> **Task to carry out**:
Print the data exactly. Pictures stay out.

> **Dataset records**:
○ ○ ○

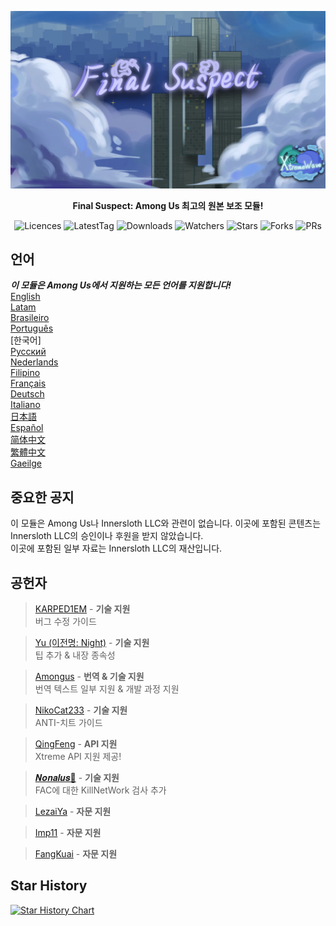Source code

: ﻿<div align="center">

![FS-XW](Assets/LogoWithTeam.png)

**Final Suspect: Among Us 최고의 원본 보조 모듈!**

<img src="https://badgen.net/github/license/XtremeWave/FinalSuspect" alt="Licences">
<img src="https://badgen.net/github/tag/XtremeWave/FinalSuspect" alt="LatestTag">
<img src="https://badgen.net/github/assets-dl/XtremeWave/FinalSuspect" alt="Downloads">
<img src="https://badgen.net/github/watchers/XtremeWave/FinalSuspect" alt="Watchers">
<img src="https://badgen.net/github/stars/XtremeWave/FinalSuspect" alt="Stars">
<img src="https://badgen.net/github/forks/XtremeWave/FinalSuspect" alt="Forks">
<img src="https://badgen.net/github/prs/XtremeWave/FinalSuspect" alt="PRs">

</div>

## 언어
***이 모듈은 Among Us에서 지원하는 모든 언어를 지원합니다!***<br>
[English](README.md) <br>
[Latam](README_es_LA.md)<br>
[Brasileiro](README_pt_BR.md)<br>
[Português](README_pt.md)<br>
[한국어]<br>
[Русский](README_ru.md)<br>
[Nederlands](README_nl.md)<br>
[Filipino](README_tl.md)<br>
[Français](README_fr.md)<br>
[Deutsch](README_de.md)<br>
[Italiano](README_it.md)<br>
[日本語](README_ja.md)<br>
[Español](README_es.md)<br>
[简体中文](README_zh.md)<br>
[繁體中文](README_zh_CHT.md)<br>
[Gaeilge](README_ga.md)<br>

## 중요한 공지
이 모듈은 Among Us나 Innersloth LLC와 관련이 없습니다. 이곳에 포함된 콘텐츠는 Innersloth LLC의 승인이나 후원을 받지 않았습니다.<br>
이곳에 포함된 일부 자료는 Innersloth LLC의 재산입니다.

## 공헌자
>[KARPED1EM](https://github.com/KARPED1EM) - **기술 지원**<br>
>버그 수정 가이드

>[Yu (이전명: Night)](https://github.com/Night-GUA) - **기술 지원**<br>
>팁 추가 & 내장 종속성

>[Amongus](https://github.com/XiezibanWrite) - **번역 & 기술 지원**<br>
>번역 텍스트 일부 지원 & 개발 과정 지원

>[NikoCat233](https://github.com/NikoCat233) - **기술 지원**<br>
>ANTI-치트 가이드

> [QingFeng](https://github.com/QingFeng-awa) - **API 지원**<br>
>Xtreme API 지원 제공!

>[𝑵𝒐𝒏𝒂𝒍𝒖𝒔🍥](https://github.com/Reborn5537) - **기술 지원**<br>
>FAC에 대한 KillNetWork 검사 추가

>[LezaiYa](https://github.com/LezaiYa1) - **자문 지원**

>[Imp11](https://github.com/dabao40) - **자문 지원**

>[FangKuai](https://github.com/FangKuaiYa) - **자문 지원**

## Star History
[![Star History Chart](https://api.star-history.com/svg?repos=XtremeWave/FinalSuspect&type=Date)](https://star-history.com/#XtremeWave/FinalSuspect&Date)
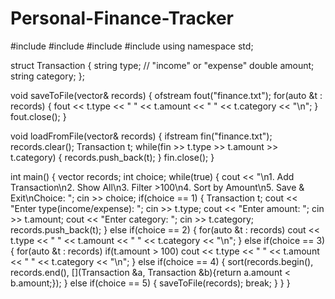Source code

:# Personal-Finance-Tracker
#include <iostream>
#include <fstream>
#include <vector>
#include <algorithm>
using namespace std;

struct Transaction {
    string type;   // "income" or "expense"
    double amount;
    string category;
};

void saveToFile(vector<Transaction>& records) {
    ofstream fout("finance.txt");
    for(auto &t : records) {
        fout << t.type << " " << t.amount << " " << t.category << "\n";
    }
    fout.close();
}

void loadFromFile(vector<Transaction>& records) {
    ifstream fin("finance.txt");
    records.clear();
    Transaction t;
    while(fin >> t.type >> t.amount >> t.category) {
        records.push_back(t);
    }
    fin.close();
}

int main() {
    vector<Transaction> records;
    int choice;
    while(true) {
        cout << "\n1. Add Transaction\n2. Show All\n3. Filter >100\n4. Sort by Amount\n5. Save & Exit\nChoice: ";
        cin >> choice;
        if(choice == 1) {
            Transaction t;
            cout << "Enter type(income/expense): "; cin >> t.type;
            cout << "Enter amount: "; cin >> t.amount;
            cout << "Enter category: "; cin >> t.category;
            records.push_back(t);
        } else if(choice == 2) {
            for(auto &t : records) cout << t.type << " " << t.amount << " " << t.category << "\n";
        } else if(choice == 3) {
            for(auto &t : records) if(t.amount > 100) cout << t.type << " " << t.amount << " " << t.category << "\n";
        } else if(choice == 4) {
            sort(records.begin(), records.end(), [](Transaction &a, Transaction &b){return a.amount < b.amount;});
        } else if(choice == 5) {
            saveToFile(records);
            break;
        }
    }
}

○ ○ ○

> **Response**:
Source code

: ﻿<div align="center">

![FS-XW](Assets/LogoWithTeam.png)

**Final Suspect: Among Us 최고의 원본 보조 모듈!**

<img src="https://badgen.net/github/license/XtremeWave/FinalSuspect" alt="Licences">
<img src="https://badgen.net/github/tag/XtremeWave/FinalSuspect" alt="LatestTag">
<img src="https://badgen.net/github/assets-dl/XtremeWave/FinalSuspect" alt="Downloads">
<img src="https://badgen.net/github/watchers/XtremeWave/FinalSuspect" alt="Watchers">
<img src="https://badgen.net/github/stars/XtremeWave/FinalSuspect" alt="Stars">
<img src="https://badgen.net/github/forks/XtremeWave/FinalSuspect" alt="Forks">
<img src="https://badgen.net/github/prs/XtremeWave/FinalSuspect" alt="PRs">

</div>

## 언어
***이 모듈은 Among Us에서 지원하는 모든 언어를 지원합니다!***<br>
[English](README.md) <br>
[Latam](README_es_LA.md)<br>
[Brasileiro](README_pt_BR.md)<br>
[Português](README_pt.md)<br>
[한국어]<br>
[Русский](README_ru.md)<br>
[Nederlands](README_nl.md)<br>
[Filipino](README_tl.md)<br>
[Français](README_fr.md)<br>
[Deutsch](README_de.md)<br>
[Italiano](README_it.md)<br>
[日本語](README_ja.md)<br>
[Español](README_es.md)<br>
[简体中文](README_zh.md)<br>
[繁體中文](README_zh_CHT.md)<br>
[Gaeilge](README_ga.md)<br>

## 중요한 공지
이 모듈은 Among Us나 Innersloth LLC와 관련이 없습니다. 이곳에 포함된 콘텐츠는 Innersloth LLC의 승인이나 후원을 받지 않았습니다.<br>
이곳에 포함된 일부 자료는 Innersloth LLC의 재산입니다.

## 공헌자
>[KARPED1EM](https://github.com/KARPED1EM) - **기술 지원**<br>
>버그 수정 가이드

>[Yu (이전명: Night)](https://github.com/Night-GUA) - **기술 지원**<br>
>팁 추가 & 내장 종속성

>[Amongus](https://github.com/XiezibanWrite) - **번역 & 기술 지원**<br>
>번역 텍스트 일부 지원 & 개발 과정 지원

>[NikoCat233](https://github.com/NikoCat233) - **기술 지원**<br>
>ANTI-치트 가이드

> [QingFeng](https://github.com/QingFeng-awa) - **API 지원**<br>
>Xtreme API 지원 제공!

>[𝑵𝒐𝒏𝒂𝒍𝒖𝒔🍥](https://github.com/Reborn5537) - **기술 지원**<br>
>FAC에 대한 KillNetWork 검사 추가

>[LezaiYa](https://github.com/LezaiYa1) - **자문 지원**

>[Imp11](https://github.com/dabao40) - **자문 지원**

>[FangKuai](https://github.com/FangKuaiYa) - **자문 지원**

## Star History
[![Star History Chart](https://api.star-history.com/svg?repos=XtremeWave/FinalSuspect&type=Date)](https://star-history.com/#XtremeWave/FinalSuspect&Date)
Source code

:# Personal-Finance-Tracker
#include <iostream>
#include <fstream>
#include <vector>
#include <algorithm>
using namespace std;

struct Transaction {
    string type;   // "income" or "expense"
    double amount;
    string category;
};

void saveToFile(vector<Transaction>& records) {
    ofstream fout("finance.txt");
    for(auto &t : records) {
        fout << t.type << " " << t.amount << " " << t.category << "\n";
    }
    fout.close();
}

void loadFromFile(vector<Transaction>& records) {
    ifstream fin("finance.txt");
    records.clear();
    Transaction t;
    while(fin >> t.type >> t.amount >> t.category) {
        records.push_back(t);
    }
    fin.close();
}

int main() {
    vector<Transaction> records;
    int choice;
    while(true) {
        cout << "\n1. Add Transaction\n2. Show All\n3. Filter >100\n4. Sort by Amount\n5. Save & Exit\nChoice: ";
        cin >> choice;
        if(choice == 1) {
            Transaction t;
            cout << "Enter type(income/expense): "; cin >> t.type;
            cout << "Enter amount: "; cin >> t.amount;
            cout << "Enter category: "; cin >> t.category;
            records.push_back(t);
        } else if(choice == 2) {
            for(auto &t : records) cout << t.type << " " << t.amount << " " << t.category << "\n";
        } else if(choice == 3) {
            for(auto &t : records) if(t.amount > 100) cout << t.type << " " << t.amount << " " << t.category << "\n";
        } else if(choice == 4) {
            sort(records.begin(), records.end(), [](Transaction &a, Transaction &b){return a.amount < b.amount;});
        } else if(choice == 5) {
            saveToFile(records);
            break;
        }
    }
}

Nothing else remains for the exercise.